[SOURCE MATERIAL — start]
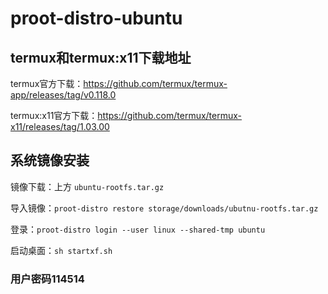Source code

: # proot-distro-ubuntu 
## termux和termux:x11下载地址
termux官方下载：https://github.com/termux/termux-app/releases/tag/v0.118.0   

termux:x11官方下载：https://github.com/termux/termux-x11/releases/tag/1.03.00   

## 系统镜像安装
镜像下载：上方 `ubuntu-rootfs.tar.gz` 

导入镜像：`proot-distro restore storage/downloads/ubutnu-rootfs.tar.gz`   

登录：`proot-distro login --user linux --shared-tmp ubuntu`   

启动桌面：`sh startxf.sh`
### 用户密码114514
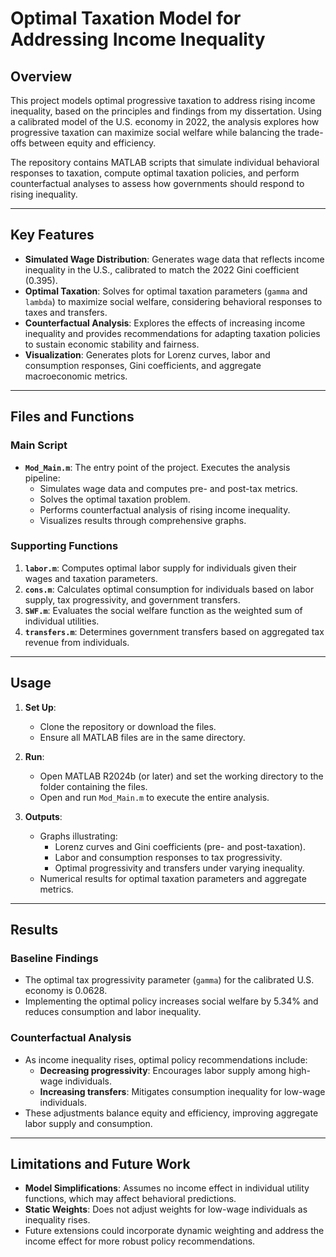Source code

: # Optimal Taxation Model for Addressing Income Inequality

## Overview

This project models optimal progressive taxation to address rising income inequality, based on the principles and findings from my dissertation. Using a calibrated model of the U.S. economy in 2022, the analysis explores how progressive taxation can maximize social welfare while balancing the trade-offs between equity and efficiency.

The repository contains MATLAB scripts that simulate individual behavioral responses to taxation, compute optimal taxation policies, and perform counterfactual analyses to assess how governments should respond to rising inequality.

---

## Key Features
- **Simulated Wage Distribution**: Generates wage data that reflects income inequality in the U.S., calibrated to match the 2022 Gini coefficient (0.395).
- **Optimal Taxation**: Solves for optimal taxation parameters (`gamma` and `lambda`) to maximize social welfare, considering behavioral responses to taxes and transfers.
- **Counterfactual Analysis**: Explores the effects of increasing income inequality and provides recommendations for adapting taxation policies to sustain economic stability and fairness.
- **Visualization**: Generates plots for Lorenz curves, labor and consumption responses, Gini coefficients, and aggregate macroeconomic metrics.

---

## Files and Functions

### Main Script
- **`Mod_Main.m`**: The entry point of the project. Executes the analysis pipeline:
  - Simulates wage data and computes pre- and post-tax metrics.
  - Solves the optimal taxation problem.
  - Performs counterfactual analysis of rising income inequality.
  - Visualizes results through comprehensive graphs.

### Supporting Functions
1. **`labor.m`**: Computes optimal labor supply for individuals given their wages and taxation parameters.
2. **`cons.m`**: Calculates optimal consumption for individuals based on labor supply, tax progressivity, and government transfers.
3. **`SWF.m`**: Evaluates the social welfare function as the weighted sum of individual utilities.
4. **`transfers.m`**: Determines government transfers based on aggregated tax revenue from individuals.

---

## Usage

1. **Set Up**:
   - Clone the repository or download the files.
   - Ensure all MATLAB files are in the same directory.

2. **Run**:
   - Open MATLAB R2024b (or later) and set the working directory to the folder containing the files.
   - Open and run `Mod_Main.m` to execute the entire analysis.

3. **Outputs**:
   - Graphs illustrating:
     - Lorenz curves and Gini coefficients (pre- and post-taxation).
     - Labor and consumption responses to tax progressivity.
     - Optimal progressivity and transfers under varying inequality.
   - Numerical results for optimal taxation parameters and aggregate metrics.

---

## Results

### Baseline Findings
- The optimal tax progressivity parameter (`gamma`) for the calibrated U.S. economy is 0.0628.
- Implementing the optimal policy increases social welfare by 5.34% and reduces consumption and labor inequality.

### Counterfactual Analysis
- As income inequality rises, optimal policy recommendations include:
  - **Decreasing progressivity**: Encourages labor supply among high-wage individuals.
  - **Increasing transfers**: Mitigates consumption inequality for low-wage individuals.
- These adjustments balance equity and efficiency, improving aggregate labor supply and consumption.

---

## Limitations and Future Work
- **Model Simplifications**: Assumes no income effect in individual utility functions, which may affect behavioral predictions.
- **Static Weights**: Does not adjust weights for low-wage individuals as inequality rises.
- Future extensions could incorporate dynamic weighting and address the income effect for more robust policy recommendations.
[SOURCE MATERIAL — finish]
[SOURCE MATERIAL — start]
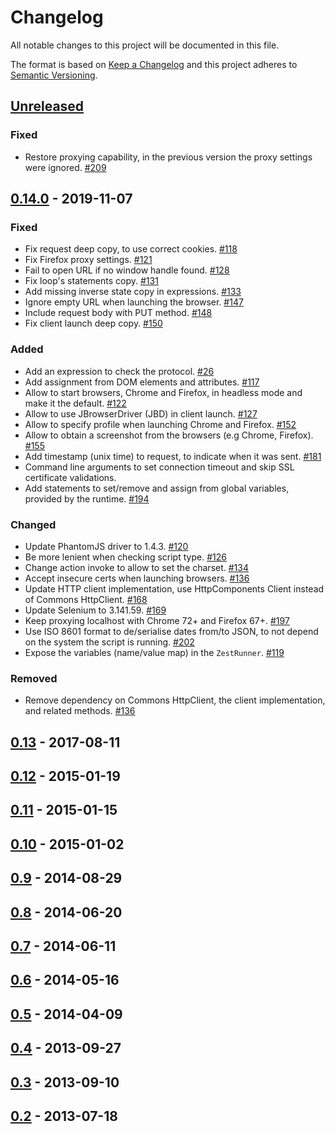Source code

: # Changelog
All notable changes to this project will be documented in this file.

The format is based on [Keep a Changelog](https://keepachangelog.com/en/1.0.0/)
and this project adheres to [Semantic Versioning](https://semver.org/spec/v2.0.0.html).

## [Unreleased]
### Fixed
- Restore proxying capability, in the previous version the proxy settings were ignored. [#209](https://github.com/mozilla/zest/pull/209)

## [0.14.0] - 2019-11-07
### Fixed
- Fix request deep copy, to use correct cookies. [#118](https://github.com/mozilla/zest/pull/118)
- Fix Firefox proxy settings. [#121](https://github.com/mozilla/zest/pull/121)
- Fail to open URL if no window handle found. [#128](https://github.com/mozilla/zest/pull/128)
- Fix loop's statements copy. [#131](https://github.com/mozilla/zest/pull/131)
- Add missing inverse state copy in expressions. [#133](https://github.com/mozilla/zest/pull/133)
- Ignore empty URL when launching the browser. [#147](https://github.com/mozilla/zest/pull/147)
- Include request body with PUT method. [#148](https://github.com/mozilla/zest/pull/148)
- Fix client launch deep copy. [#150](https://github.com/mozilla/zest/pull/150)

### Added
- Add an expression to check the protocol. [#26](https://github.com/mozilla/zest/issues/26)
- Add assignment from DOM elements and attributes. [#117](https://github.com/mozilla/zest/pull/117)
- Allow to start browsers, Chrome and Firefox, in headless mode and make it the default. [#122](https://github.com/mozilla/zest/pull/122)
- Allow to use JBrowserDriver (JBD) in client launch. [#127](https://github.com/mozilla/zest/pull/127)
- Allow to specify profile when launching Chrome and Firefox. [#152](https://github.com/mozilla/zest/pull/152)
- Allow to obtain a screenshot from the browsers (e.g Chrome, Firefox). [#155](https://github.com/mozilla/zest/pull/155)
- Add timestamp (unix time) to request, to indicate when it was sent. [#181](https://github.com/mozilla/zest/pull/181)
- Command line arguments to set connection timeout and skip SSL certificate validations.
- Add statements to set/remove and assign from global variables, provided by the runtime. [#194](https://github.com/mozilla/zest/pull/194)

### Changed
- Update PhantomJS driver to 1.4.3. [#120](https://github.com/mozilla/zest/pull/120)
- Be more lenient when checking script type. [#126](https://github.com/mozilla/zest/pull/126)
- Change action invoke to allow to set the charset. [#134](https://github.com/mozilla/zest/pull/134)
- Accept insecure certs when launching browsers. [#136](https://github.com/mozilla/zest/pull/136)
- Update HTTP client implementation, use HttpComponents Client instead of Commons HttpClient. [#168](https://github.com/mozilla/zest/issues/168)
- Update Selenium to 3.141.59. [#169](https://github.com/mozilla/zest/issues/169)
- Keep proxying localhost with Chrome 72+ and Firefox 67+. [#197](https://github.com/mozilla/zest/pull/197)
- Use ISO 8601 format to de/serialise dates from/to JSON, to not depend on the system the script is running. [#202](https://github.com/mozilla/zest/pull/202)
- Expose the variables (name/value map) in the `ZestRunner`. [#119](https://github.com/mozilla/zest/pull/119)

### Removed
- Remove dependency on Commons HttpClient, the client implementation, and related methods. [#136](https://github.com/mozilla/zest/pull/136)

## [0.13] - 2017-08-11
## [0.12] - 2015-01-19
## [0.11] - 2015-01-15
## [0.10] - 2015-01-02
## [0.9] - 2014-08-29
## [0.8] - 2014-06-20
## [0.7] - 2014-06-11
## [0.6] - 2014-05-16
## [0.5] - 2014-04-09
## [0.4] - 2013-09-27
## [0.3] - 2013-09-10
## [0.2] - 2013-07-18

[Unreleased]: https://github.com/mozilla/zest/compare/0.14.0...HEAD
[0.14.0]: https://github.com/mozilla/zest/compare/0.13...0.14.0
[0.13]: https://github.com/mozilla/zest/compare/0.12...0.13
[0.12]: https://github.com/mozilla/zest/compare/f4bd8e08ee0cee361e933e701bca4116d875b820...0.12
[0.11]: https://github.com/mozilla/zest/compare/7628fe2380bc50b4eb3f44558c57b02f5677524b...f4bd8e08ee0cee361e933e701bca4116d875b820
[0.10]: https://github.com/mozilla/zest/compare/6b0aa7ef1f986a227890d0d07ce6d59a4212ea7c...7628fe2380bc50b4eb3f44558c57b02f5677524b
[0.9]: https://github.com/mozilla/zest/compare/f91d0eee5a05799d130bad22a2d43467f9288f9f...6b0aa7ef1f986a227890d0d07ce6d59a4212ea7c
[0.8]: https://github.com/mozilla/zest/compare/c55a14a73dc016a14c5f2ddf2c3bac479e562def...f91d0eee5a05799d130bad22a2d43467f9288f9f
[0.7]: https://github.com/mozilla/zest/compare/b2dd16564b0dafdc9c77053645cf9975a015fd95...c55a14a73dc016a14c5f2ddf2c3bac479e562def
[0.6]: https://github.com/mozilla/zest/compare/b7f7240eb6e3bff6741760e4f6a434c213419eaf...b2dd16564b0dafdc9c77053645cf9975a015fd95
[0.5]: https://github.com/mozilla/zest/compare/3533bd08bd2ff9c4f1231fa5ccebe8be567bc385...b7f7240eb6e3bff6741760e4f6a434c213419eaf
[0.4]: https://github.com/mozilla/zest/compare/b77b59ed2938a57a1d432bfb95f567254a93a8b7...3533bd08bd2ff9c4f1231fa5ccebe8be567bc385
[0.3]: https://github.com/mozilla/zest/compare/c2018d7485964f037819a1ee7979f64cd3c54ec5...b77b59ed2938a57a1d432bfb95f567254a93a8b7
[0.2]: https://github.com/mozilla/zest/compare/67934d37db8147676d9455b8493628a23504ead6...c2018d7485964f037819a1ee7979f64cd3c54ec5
[SOURCE MATERIAL — finish]
[SOURCE MATERIAL — start]
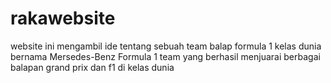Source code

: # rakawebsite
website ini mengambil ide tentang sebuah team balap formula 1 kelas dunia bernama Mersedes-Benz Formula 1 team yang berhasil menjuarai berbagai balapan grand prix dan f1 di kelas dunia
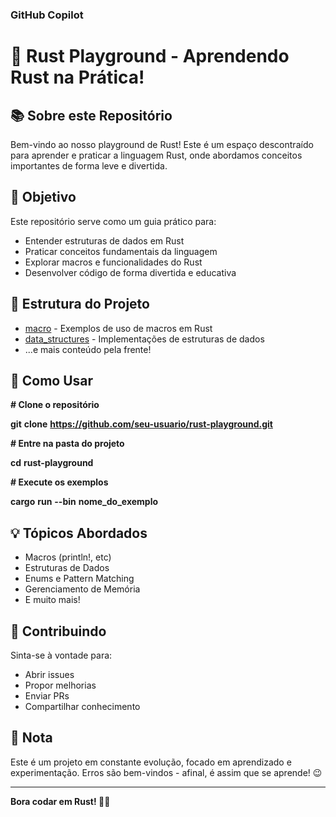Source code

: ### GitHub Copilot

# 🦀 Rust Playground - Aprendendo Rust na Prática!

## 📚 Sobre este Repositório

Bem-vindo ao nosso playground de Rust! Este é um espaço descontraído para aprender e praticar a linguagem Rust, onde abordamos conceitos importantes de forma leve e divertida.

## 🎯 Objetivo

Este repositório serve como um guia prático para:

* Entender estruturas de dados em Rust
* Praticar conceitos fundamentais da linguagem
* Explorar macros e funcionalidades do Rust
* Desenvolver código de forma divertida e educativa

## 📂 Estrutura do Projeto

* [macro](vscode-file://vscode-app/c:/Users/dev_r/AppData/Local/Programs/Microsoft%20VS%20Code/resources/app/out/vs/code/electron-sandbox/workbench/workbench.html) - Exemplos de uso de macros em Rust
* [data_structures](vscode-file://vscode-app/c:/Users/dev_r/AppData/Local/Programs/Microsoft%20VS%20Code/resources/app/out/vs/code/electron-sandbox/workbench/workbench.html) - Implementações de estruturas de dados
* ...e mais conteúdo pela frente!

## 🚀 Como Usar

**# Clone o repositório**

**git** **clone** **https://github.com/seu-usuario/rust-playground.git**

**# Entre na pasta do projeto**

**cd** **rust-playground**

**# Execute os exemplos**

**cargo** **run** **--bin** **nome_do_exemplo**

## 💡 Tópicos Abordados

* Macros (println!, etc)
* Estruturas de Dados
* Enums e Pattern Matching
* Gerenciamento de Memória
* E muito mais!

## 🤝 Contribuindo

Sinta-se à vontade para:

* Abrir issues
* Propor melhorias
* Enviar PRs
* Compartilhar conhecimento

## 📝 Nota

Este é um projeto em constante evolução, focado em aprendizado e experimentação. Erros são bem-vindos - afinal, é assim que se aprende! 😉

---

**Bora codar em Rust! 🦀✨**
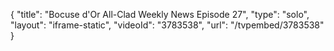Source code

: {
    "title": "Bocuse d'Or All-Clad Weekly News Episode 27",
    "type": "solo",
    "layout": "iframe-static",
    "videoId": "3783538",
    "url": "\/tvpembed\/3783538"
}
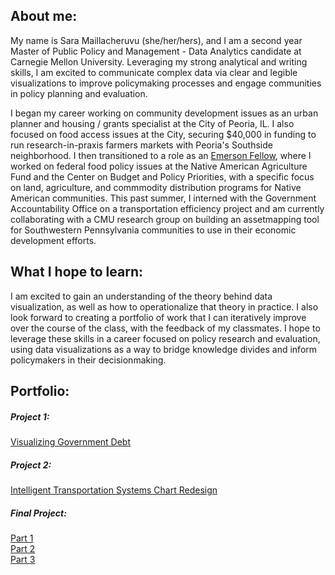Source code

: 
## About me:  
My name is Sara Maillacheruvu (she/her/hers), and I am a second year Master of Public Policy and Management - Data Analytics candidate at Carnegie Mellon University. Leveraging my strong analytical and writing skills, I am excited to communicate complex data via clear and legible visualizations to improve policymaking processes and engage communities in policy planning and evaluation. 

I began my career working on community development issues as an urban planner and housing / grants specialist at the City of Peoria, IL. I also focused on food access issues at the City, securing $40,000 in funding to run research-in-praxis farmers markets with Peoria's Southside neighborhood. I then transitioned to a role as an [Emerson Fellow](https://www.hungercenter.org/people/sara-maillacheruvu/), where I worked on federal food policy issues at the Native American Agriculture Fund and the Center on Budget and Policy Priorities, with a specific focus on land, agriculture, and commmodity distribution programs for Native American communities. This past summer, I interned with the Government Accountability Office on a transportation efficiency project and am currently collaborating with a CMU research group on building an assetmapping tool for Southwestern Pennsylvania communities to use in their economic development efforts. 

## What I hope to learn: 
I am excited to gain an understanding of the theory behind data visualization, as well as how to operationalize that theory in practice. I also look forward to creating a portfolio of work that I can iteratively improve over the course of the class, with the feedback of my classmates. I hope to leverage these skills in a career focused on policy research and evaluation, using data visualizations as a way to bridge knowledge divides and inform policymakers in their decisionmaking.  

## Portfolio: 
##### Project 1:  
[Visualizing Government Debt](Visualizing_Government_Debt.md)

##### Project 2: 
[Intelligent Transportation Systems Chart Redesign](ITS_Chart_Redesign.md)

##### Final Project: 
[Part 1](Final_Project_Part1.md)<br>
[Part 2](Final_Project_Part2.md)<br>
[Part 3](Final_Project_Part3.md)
[SOURCE MATERIAL — finish]
* **YOUR TASK**:
Each line containing the word "recommendations" must be pulled from the listing and copied.

* **RESPONSE BOX**:
- **Counterfactual Analysis**: Explores the effects of increasing income inequality and provides recommendations for adapting taxation policies to sustain economic stability and fairness.
- As income inequality rises, optimal policy recommendations include:
- Future extensions could incorporate dynamic weighting and address the income effect for more robust policy recommendations.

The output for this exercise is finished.